The base-mounted robot first grips a film tube and pulls it over the film shoe of the filling column. The system then pushes the 15- or 20-kg block of cheese into the tube, or two blocks of cheese if 40-kg units are being produced. The robot places the prepackaged cheese on a two-track pre-buffer conveyor belt, forming batches of 4 x 15 kg or 4 x 20 kg, or 2 x 40 kg. The batches are aligned and prepared for vacuuming and sealing. The following steps then take place: metal detection, labeling and leakage testing before the blocks are conveyed to the ripening area.
The two robots perform their tasks with great endurance and a remarkable packing capacity of up to 5.5 tons per hour. Despite the high throughput, the systems are extremely flexible. For example, the division into two identical cells ensures that production and packaging can still be performed even if one of the two cells is at a standstill.

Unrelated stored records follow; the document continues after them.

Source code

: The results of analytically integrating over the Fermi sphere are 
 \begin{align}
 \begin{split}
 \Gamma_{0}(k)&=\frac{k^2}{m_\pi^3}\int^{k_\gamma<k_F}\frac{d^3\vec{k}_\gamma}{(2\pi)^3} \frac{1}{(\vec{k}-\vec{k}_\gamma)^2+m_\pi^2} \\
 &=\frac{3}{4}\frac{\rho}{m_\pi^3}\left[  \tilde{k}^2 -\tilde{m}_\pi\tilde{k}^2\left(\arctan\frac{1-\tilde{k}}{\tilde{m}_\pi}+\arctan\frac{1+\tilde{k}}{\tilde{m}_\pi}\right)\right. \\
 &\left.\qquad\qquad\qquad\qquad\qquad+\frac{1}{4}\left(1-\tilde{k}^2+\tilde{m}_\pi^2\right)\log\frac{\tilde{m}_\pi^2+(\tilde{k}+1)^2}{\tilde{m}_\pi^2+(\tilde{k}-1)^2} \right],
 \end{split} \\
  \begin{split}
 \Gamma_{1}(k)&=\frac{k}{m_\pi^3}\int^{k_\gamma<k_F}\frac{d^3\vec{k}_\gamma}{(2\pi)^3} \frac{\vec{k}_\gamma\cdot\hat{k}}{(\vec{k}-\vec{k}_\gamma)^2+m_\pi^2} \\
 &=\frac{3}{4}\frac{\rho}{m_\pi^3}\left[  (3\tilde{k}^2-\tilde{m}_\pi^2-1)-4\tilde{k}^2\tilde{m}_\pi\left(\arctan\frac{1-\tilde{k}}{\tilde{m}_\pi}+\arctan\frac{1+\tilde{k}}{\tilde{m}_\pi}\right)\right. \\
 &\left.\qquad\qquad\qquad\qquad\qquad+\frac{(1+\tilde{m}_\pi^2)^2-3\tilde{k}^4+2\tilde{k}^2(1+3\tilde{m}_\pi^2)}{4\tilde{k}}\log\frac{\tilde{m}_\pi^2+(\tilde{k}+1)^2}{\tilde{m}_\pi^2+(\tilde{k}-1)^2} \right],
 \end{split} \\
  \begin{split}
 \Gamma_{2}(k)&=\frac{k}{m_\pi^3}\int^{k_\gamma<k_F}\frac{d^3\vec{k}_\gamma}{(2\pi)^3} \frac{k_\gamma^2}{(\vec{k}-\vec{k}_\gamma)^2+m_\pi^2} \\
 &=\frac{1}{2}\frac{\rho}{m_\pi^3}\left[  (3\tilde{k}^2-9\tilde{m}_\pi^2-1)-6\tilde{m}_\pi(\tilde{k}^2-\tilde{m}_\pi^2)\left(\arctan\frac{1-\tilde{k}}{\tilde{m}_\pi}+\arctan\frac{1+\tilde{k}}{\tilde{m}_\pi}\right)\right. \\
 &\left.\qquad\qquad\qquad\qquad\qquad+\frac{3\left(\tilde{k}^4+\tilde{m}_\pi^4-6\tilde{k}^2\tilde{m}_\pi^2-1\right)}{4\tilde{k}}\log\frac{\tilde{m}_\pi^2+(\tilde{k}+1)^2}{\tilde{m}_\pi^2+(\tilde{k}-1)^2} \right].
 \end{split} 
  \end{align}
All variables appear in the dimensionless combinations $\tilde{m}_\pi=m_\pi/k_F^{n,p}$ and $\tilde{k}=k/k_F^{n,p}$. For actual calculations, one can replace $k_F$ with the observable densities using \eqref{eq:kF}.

However, the main reason BMI invested in flexible automation was the high hygiene standard. Thomas Benicke: "As a cheese factory whose core production processes are prompted by bacteria, we must avoid the risk of introducing contamination at all costs. This is best achieved when humans do not intervene."
That said, people do come into contact with the robots once a day during thorough lathering in cleaning mode. After just one process like this, a "normal" robot would hardly be operational. But Stäubli HE robots are prepared for this from base to wrist. As a result, they handle around 100 tons of block cheese per day as "sole workers" in their cell with a cycle time of 10 seconds – reliably, durably and enduringly.